Оксана ходила на работу в самом лучшем костюме и денег в долг не брала, хотя при ее любви к ненужным покупкам, вроде зловреднейшего попугая Ары, приобретенного на Птичьем рынке в подарок племяннику, десяточка до получки иногда была просто необходима.
Вчера вечером она тоже надела свой единственный нарядный костюм и, сидя на другом конце зала, спокойно наблюдала, как смущенные этой неловкой ситуацией мужчины из отдела все порывались подойти к ней, позвать за стол, а «завистливое бабье» не разрешало. Но одиночество ее было недолгим. Не успела Оксана дождаться официанта с заказанным лангетом, как в зале появился один из корифеев; заметив ее, он попросил разрешения сесть за стол, похвалил доклад Оксаны и, мило пошутив о перекачке мозгов, предложил ей перейти к нему в институт. Очень скоро, к удивлению и зависти Оксаниных сослуживцев, они разговаривали, как старые добрые друзья. Выяснилось, что корифей в свое время учился у Оксаниного отчима, уважает и ценит его, и, пока он предавался воспоминаниям студенческой жизни, Оксана, украдкой наблюдая за тихо угасающим весельем враждебного стола, хвалила себя за то, что не пожалела взять на конференцию новый костюм тонкого серого сукна. Этот костюм и розовая шелковая кофта с пышным жабо очень шли ей, усиливая ее сходство с женщинами на картинах Боровиковского. Оксана гордилась этим сходством и, чтобы подчеркнуть его, собирала густые пепельные волосы в высокую прическу, не забывая, впрочем, дать возможность непослушной вьющейся пряди выбиться из нее.
Но сейчас, дрожа от холода, ругая себя за неуместную, никому не нужную расфранченность в этом пустом вагоне, глупейшую и странную эту поездку, Оксана и жалела себя и смеялась над собой. Корифей был крепкий, невысокого роста цыганистый мужчина. В свои тридцать пять он добился многого — стал директором института, ученым с мировым именем, автором многих книг. Весь вечер он развлекал Оксану забавными историями, много смеялся, поблескивали мелкие, очень белые зубы, но матовые небольшие глаза его хранили напряженно-внимательное выражение. Они выдавали какую-то работу мысли, не имеющей касательства к тому, что он говорил. И было непонятно — думает ли он о делах, или размышления эти связаны с Оксаной, с его тайным отношением к ней.
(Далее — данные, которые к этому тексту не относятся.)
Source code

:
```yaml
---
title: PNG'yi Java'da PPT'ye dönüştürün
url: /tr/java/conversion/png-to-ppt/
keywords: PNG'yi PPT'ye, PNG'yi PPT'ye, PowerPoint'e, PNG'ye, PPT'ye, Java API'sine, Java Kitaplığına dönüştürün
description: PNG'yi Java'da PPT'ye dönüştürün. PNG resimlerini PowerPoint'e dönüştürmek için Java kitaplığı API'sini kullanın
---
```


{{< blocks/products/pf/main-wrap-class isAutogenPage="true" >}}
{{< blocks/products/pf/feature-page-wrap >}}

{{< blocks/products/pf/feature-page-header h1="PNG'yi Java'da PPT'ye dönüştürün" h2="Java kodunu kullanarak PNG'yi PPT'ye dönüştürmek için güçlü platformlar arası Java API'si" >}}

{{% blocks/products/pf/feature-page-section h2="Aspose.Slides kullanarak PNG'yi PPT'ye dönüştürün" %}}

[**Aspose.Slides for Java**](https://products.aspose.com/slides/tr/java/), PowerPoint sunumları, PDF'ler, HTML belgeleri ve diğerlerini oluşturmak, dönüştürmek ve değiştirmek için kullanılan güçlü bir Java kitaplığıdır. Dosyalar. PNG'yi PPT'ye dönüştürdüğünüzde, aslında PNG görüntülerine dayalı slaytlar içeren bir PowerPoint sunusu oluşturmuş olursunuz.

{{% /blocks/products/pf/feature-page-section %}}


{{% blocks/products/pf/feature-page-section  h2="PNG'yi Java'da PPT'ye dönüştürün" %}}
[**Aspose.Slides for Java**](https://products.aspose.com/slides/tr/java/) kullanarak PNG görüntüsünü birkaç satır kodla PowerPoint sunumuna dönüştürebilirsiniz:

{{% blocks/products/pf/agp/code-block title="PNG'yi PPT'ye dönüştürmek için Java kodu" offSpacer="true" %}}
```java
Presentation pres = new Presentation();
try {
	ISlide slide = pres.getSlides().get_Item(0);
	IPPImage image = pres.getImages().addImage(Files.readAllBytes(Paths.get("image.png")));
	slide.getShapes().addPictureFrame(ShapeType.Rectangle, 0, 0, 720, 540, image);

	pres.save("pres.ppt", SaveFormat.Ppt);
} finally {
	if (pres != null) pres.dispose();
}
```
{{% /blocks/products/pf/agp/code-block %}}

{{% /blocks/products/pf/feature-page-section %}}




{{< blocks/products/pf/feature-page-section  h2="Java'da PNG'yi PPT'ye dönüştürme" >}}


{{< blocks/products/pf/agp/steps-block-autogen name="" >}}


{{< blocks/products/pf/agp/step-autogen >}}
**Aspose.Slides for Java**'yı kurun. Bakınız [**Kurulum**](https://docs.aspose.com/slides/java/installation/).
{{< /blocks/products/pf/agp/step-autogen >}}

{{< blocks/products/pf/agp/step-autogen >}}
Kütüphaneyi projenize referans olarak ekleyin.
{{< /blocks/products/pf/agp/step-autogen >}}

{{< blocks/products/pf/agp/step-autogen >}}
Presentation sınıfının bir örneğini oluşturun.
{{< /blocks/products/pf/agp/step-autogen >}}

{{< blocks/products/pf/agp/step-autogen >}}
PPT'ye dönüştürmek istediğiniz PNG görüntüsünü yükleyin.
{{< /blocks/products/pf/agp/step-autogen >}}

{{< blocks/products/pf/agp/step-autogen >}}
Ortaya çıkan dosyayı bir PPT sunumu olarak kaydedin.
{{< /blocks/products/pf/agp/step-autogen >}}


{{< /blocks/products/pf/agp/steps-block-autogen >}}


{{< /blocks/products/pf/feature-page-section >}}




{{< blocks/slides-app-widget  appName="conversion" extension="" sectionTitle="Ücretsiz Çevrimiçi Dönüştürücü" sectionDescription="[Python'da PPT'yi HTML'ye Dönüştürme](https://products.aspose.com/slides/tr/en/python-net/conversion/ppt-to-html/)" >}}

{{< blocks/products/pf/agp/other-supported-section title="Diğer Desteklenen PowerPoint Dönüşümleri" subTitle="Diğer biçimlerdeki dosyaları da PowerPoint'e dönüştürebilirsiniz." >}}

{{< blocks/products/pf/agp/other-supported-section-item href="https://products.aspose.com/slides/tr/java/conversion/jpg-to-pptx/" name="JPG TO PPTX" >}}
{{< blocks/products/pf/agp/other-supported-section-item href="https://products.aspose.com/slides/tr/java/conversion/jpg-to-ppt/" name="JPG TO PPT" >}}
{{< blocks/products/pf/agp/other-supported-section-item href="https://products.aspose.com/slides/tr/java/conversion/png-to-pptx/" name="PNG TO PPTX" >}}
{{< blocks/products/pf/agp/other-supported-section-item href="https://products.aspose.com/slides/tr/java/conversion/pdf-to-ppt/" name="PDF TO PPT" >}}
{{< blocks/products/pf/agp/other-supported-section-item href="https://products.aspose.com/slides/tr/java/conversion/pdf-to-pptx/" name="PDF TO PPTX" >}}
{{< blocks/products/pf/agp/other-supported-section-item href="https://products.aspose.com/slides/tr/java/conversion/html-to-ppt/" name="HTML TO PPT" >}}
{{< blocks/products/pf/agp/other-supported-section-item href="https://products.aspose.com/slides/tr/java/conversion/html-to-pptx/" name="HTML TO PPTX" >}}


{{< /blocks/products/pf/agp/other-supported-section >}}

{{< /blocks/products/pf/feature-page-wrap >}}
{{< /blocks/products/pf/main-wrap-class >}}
Была в его облике «цыганская ненадежность», как определила Оксана для себя. Но в конце вечера, словно закончился цикл работы вычислительной машины и зажегся сигнал «готово», в глазах его мелькнуло новое выражение, и не успела Оксана понять и определить его, как корифей неожиданно просто и обыденно, будто не было в речах его ничего странного, предложил ей заехать в Киев, познакомиться с работой украинских структуралистов, выступить перед ними с докладом, побыть в Киеве несколько дней, а потом они вместе уедут в Москву. Он, к сожалению, уезжает сегодня вечером, буквально через час, у его ученика утром — защита, но, если она завтра выедет тем же поездом, он встретит ее, поможет с гостиницей и она успеет даже на банкет. Оксана неожиданно согласилась. Перспектива оказаться в одном купе со «злобным бабьем», в атмосфере отчуждения и зависти, слушать все те же надоевшие структуралистские споры показалась ей вдруг невозможной и ужасной, а то, что предлагал он, предлагал так, словно речь шла о самой заурядной поездке, было возможным и естественным. Но чем ближе становился Киев, чем неотвратимей приближался он с каждым стуком колес, тем меньше становилась ее уверенность в естественности и простоте так неожиданно принятого решения, тем расплывчатей представлялось все, что было связано с ее приездом.